§ Problem to work on
Every entry below should be printed exactly, without its images.

Rendered images with source text:
------------------------------------------------------------------------

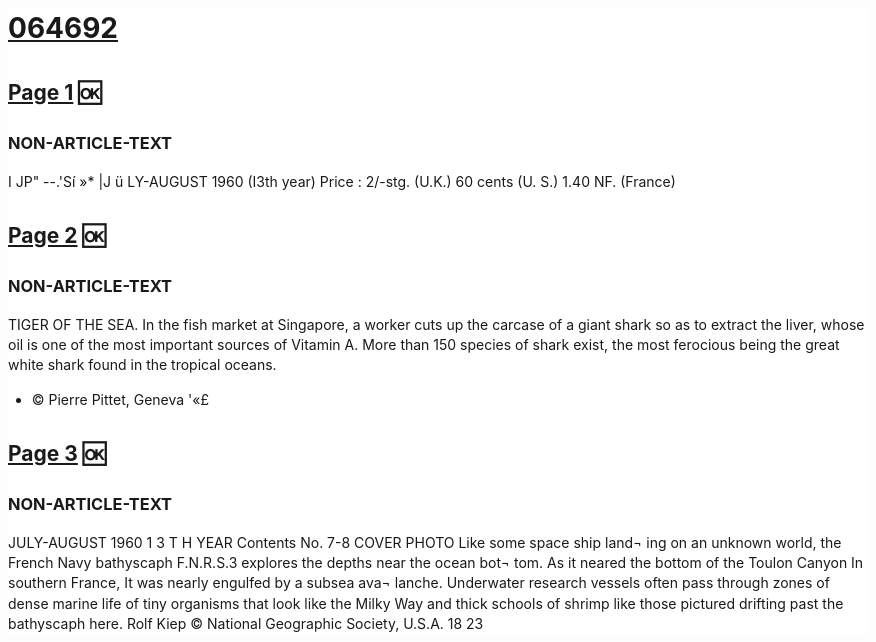 # [064692](https://demo.humlab.umu.se/courier/064692engo.pdf)
## [Page 1](https://demo.humlab.umu.se/courier/064692engo.pdf#page=1) 🆗
### NON-ARTICLE-TEXT
I
JP" --.'Sí
»*
|J ü LY-AUGUST
1960
(I3th year)
Price : 2/-stg. (U.K.)
60 cents (U. S.)
1.40 NF. (France)
## [Page 2](https://demo.humlab.umu.se/courier/064692engo.pdf#page=2) 🆗
### NON-ARTICLE-TEXT
TIGER OF THE SEA. In the fish market
at Singapore, a worker cuts up the
carcase of a giant shark so as to extract
the liver, whose oil is one of the most
important sources of Vitamin A. More
than 150 species of shark exist, the
most ferocious being the great white
shark found in the tropical oceans.
* © Pierre Pittet, Geneva
'«£
## [Page 3](https://demo.humlab.umu.se/courier/064692engo.pdf#page=3) 🆗
### NON-ARTICLE-TEXT
JULY-AUGUST 1960
1 3 T H YEAR
Contents
No. 7-8
COVER PHOTO
Like some space ship land¬
ing on an unknown world, the
French Navy bathyscaph
F.N.R.S.3 explores the
depths near the ocean bot¬
tom. As it neared the bottom
of the Toulon Canyon In
southern France, It was nearly
engulfed by a subsea ava¬
lanche. Underwater research
vessels often pass through
zones of dense marine life
of tiny organisms
that look like the Milky Way
and thick schools of shrimp
like those pictured drifting
past the bathyscaph here.
Rolf Kiep © National
Geographic Society, U.S.A.
18
23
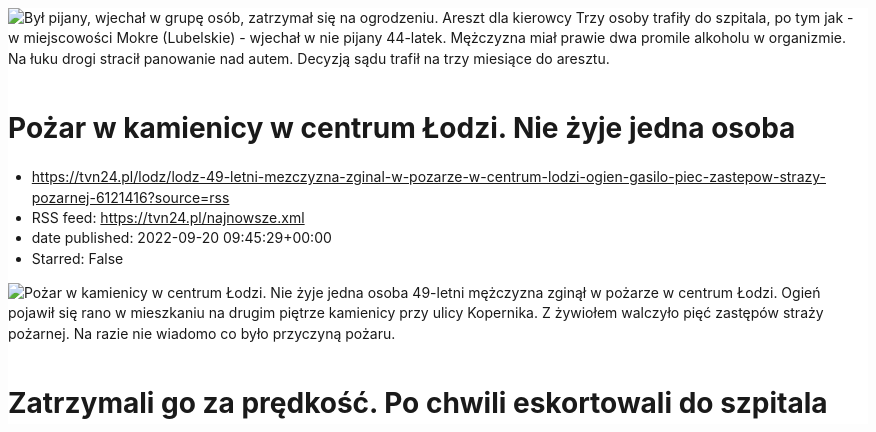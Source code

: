 <img alt="Był pijany, wjechał w grupę osób, zatrzymał się na ogrodzeniu. Areszt dla kierowcy" src="https://tvn24.pl/najnowsze/cdn-zdjecie-cuu19j-wjechal-w-grupe-pieciu-osob-trzy-trafily-do-szpitala-6121367/alternates/LANDSCAPE_1280" />
    Trzy osoby trafiły do szpitala, po tym jak - w miejscowości Mokre (Lubelskie) - wjechał w nie pijany 44-latek. Mężczyzna miał prawie dwa promile alkoholu w organizmie. Na łuku drogi stracił panowanie nad autem. Decyzją sądu trafił na trzy miesiące do aresztu.

# Pożar w kamienicy w centrum Łodzi. Nie żyje jedna osoba
 - https://tvn24.pl/lodz/lodz-49-letni-mezczyzna-zginal-w-pozarze-w-centrum-lodzi-ogien-gasilo-piec-zastepow-strazy-pozarnej-6121416?source=rss
 - RSS feed: https://tvn24.pl/najnowsze.xml
 - date published: 2022-09-20 09:45:29+00:00
 - Starred: False

<img alt="Pożar w kamienicy w centrum Łodzi. Nie żyje jedna osoba" src="https://tvn24.pl/najnowsze/cdn-zdjecie-xfjuqp-pozar-w-centrum-lodzi-nie-zyje-jedna-osoba-6121448/alternates/LANDSCAPE_1280" />
    49-letni mężczyzna zginął w pożarze w centrum Łodzi. Ogień pojawił się rano w mieszkaniu na drugim piętrze kamienicy przy ulicy Kopernika. Z żywiołem walczyło pięć zastępów straży pożarnej. Na razie nie wiadomo co było przyczyną pożaru.

# Zatrzymali go za prędkość. Po chwili eskortowali do szpitala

------------------------------------------------------------------------

§ Result
 # [064692](https://demo.humlab.umu.se/courier/064692engo.pdf)
## [Page 1](https://demo.humlab.umu.se/courier/064692engo.pdf#page=1) 🆗
### NON-ARTICLE-TEXT
I
JP" --.'Sí
»*
|J ü LY-AUGUST
1960
(I3th year)
Price : 2/-stg. (U.K.)
60 cents (U. S.)
1.40 NF. (France)
## [Page 2](https://demo.humlab.umu.se/courier/064692engo.pdf#page=2) 🆗
### NON-ARTICLE-TEXT
TIGER OF THE SEA. In the fish market
at Singapore, a worker cuts up the
carcase of a giant shark so as to extract
the liver, whose oil is one of the most
important sources of Vitamin A. More
than 150 species of shark exist, the
most ferocious being the great white
shark found in the tropical oceans.
* © Pierre Pittet, Geneva
'«£
## [Page 3](https://demo.humlab.umu.se/courier/064692engo.pdf#page=3) 🆗
### NON-ARTICLE-TEXT
JULY-AUGUST 1960
1 3 T H YEAR
Contents
No. 7-8
COVER PHOTO
Like some space ship land¬
ing on an unknown world, the
French Navy bathyscaph
F.N.R.S.3 explores the
depths near the ocean bot¬
tom. As it neared the bottom
of the Toulon Canyon In
southern France, It was nearly
engulfed by a subsea ava¬
lanche. Underwater research
vessels often pass through
zones of dense marine life
of tiny organisms
that look like the Milky Way
and thick schools of shrimp
like those pictured drifting
past the bathyscaph here.
Rolf Kiep © National
Geographic Society, U.S.A.
18
23
Source code

: <img alt="Był pijany, wjechał w grupę osób, zatrzymał się na ogrodzeniu. Areszt dla kierowcy" src="https://tvn24.pl/najnowsze/cdn-zdjecie-cuu19j-wjechal-w-grupe-pieciu-osob-trzy-trafily-do-szpitala-6121367/alternates/LANDSCAPE_1280" />
    Trzy osoby trafiły do szpitala, po tym jak - w miejscowości Mokre (Lubelskie) - wjechał w nie pijany 44-latek. Mężczyzna miał prawie dwa promile alkoholu w organizmie. Na łuku drogi stracił panowanie nad autem. Decyzją sądu trafił na trzy miesiące do aresztu.

# Pożar w kamienicy w centrum Łodzi. Nie żyje jedna osoba
 - https://tvn24.pl/lodz/lodz-49-letni-mezczyzna-zginal-w-pozarze-w-centrum-lodzi-ogien-gasilo-piec-zastepow-strazy-pozarnej-6121416?source=rss
 - RSS feed: https://tvn24.pl/najnowsze.xml
 - date published: 2022-09-20 09:45:29+00:00
 - Starred: False

<img alt="Pożar w kamienicy w centrum Łodzi. Nie żyje jedna osoba" src="https://tvn24.pl/najnowsze/cdn-zdjecie-xfjuqp-pozar-w-centrum-lodzi-nie-zyje-jedna-osoba-6121448/alternates/LANDSCAPE_1280" />
    49-letni mężczyzna zginął w pożarze w centrum Łodzi. Ogień pojawił się rano w mieszkaniu na drugim piętrze kamienicy przy ulicy Kopernika. Z żywiołem walczyło pięć zastępów straży pożarnej. Na razie nie wiadomo co było przyczyną pożaru.

# Zatrzymali go za prędkość. Po chwili eskortowali do szpitala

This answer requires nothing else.